The full listing, reproduced exactly, is what the response must contain.

▼▼▼

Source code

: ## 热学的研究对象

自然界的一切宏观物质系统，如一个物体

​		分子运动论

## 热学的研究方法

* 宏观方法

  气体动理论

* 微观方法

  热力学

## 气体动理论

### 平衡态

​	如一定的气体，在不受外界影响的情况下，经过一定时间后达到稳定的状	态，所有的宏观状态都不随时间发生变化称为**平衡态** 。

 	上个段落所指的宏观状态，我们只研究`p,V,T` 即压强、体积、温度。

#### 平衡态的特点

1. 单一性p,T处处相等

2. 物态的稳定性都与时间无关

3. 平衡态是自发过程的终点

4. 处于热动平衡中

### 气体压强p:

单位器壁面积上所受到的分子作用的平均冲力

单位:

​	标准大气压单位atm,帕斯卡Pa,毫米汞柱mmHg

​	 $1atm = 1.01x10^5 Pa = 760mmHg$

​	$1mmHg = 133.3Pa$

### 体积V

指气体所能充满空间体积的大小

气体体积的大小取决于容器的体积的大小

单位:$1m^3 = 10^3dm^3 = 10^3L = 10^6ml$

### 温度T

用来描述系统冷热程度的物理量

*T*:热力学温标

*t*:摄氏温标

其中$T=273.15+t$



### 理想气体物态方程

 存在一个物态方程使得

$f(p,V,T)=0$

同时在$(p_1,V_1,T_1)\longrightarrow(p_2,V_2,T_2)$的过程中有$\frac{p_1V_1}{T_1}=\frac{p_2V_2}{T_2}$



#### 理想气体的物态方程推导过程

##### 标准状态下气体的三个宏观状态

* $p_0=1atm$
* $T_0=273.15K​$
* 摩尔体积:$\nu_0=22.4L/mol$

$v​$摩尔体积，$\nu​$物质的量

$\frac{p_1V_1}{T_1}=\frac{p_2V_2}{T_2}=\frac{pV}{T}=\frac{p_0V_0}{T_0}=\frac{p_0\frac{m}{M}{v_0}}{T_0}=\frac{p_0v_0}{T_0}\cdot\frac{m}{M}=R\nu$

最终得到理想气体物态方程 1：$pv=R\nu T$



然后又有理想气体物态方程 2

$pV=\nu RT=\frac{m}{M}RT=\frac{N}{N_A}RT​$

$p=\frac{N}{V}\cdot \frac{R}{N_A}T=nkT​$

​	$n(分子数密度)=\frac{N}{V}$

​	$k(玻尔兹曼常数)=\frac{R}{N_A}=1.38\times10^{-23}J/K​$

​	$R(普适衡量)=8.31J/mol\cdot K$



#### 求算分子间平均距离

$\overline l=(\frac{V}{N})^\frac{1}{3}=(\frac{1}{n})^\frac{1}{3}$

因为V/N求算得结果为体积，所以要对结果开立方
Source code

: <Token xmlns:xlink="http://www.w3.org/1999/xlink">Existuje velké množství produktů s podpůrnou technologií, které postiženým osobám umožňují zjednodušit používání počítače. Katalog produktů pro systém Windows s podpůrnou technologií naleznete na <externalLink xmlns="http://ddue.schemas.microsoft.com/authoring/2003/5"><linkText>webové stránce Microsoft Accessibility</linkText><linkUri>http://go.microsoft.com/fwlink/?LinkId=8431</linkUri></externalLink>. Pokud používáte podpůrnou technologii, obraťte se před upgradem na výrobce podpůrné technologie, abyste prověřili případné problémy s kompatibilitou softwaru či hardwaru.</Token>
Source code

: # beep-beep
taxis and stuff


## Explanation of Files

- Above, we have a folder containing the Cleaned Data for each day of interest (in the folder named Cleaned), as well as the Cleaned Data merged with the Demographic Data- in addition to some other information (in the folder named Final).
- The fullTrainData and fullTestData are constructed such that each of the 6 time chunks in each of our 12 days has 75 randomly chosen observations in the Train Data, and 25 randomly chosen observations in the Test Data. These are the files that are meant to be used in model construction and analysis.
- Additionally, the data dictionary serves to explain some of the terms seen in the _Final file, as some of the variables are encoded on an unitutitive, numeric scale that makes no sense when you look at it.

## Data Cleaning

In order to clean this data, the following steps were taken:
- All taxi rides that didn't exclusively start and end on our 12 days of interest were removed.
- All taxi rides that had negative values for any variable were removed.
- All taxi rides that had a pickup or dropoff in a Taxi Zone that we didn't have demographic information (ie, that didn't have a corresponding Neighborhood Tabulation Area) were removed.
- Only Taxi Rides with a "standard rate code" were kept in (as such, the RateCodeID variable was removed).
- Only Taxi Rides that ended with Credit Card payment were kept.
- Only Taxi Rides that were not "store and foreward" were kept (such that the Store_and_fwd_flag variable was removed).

▲▲▲

__Task answer__.
Source code

: ## 热学的研究对象

自然界的一切宏观物质系统，如一个物体

​		分子运动论

## 热学的研究方法

* 宏观方法

  气体动理论

* 微观方法

  热力学

## 气体动理论

### 平衡态

​	如一定的气体，在不受外界影响的情况下，经过一定时间后达到稳定的状	态，所有的宏观状态都不随时间发生变化称为**平衡态** 。

 	上个段落所指的宏观状态，我们只研究`p,V,T` 即压强、体积、温度。

#### 平衡态的特点

1. 单一性p,T处处相等

2. 物态的稳定性都与时间无关

3. 平衡态是自发过程的终点

4. 处于热动平衡中

### 气体压强p:

单位器壁面积上所受到的分子作用的平均冲力

单位:

​	标准大气压单位atm,帕斯卡Pa,毫米汞柱mmHg

​	 $1atm = 1.01x10^5 Pa = 760mmHg$

​	$1mmHg = 133.3Pa$

### 体积V

指气体所能充满空间体积的大小

气体体积的大小取决于容器的体积的大小

单位:$1m^3 = 10^3dm^3 = 10^3L = 10^6ml$

### 温度T

用来描述系统冷热程度的物理量

*T*:热力学温标

*t*:摄氏温标

其中$T=273.15+t$



### 理想气体物态方程

 存在一个物态方程使得

$f(p,V,T)=0$

同时在$(p_1,V_1,T_1)\longrightarrow(p_2,V_2,T_2)$的过程中有$\frac{p_1V_1}{T_1}=\frac{p_2V_2}{T_2}$



#### 理想气体的物态方程推导过程

##### 标准状态下气体的三个宏观状态

* $p_0=1atm$
* $T_0=273.15K​$
* 摩尔体积:$\nu_0=22.4L/mol$

$v​$摩尔体积，$\nu​$物质的量

$\frac{p_1V_1}{T_1}=\frac{p_2V_2}{T_2}=\frac{pV}{T}=\frac{p_0V_0}{T_0}=\frac{p_0\frac{m}{M}{v_0}}{T_0}=\frac{p_0v_0}{T_0}\cdot\frac{m}{M}=R\nu$

最终得到理想气体物态方程 1：$pv=R\nu T$



然后又有理想气体物态方程 2

$pV=\nu RT=\frac{m}{M}RT=\frac{N}{N_A}RT​$

$p=\frac{N}{V}\cdot \frac{R}{N_A}T=nkT​$

​	$n(分子数密度)=\frac{N}{V}$

​	$k(玻尔兹曼常数)=\frac{R}{N_A}=1.38\times10^{-23}J/K​$

​	$R(普适衡量)=8.31J/mol\cdot K$



#### 求算分子间平均距离

$\overline l=(\frac{V}{N})^\frac{1}{3}=(\frac{1}{n})^\frac{1}{3}$

因为V/N求算得结果为体积，所以要对结果开立方
Source code

: <Token xmlns:xlink="http://www.w3.org/1999/xlink">Existuje velké množství produktů s podpůrnou technologií, které postiženým osobám umožňují zjednodušit používání počítače. Katalog produktů pro systém Windows s podpůrnou technologií naleznete na <externalLink xmlns="http://ddue.schemas.microsoft.com/authoring/2003/5"><linkText>webové stránce Microsoft Accessibility</linkText><linkUri>http://go.microsoft.com/fwlink/?LinkId=8431</linkUri></externalLink>. Pokud používáte podpůrnou technologii, obraťte se před upgradem na výrobce podpůrné technologie, abyste prověřili případné problémy s kompatibilitou softwaru či hardwaru.</Token>
Source code

: # beep-beep
taxis and stuff


## Explanation of Files

- Above, we have a folder containing the Cleaned Data for each day of interest (in the folder named Cleaned), as well as the Cleaned Data merged with the Demographic Data- in addition to some other information (in the folder named Final).
- The fullTrainData and fullTestData are constructed such that each of the 6 time chunks in each of our 12 days has 75 randomly chosen observations in the Train Data, and 25 randomly chosen observations in the Test Data. These are the files that are meant to be used in model construction and analysis.
- Additionally, the data dictionary serves to explain some of the terms seen in the _Final file, as some of the variables are encoded on an unitutitive, numeric scale that makes no sense when you look at it.

## Data Cleaning

In order to clean this data, the following steps were taken:
- All taxi rides that didn't exclusively start and end on our 12 days of interest were removed.
- All taxi rides that had negative values for any variable were removed.
- All taxi rides that had a pickup or dropoff in a Taxi Zone that we didn't have demographic information (ie, that didn't have a corresponding Neighborhood Tabulation Area) were removed.
- Only Taxi Rides with a "standard rate code" were kept in (as such, the RateCodeID variable was removed).
- Only Taxi Rides that ended with Credit Card payment were kept.
- Only Taxi Rides that were not "store and foreward" were kept (such that the Store_and_fwd_flag variable was removed).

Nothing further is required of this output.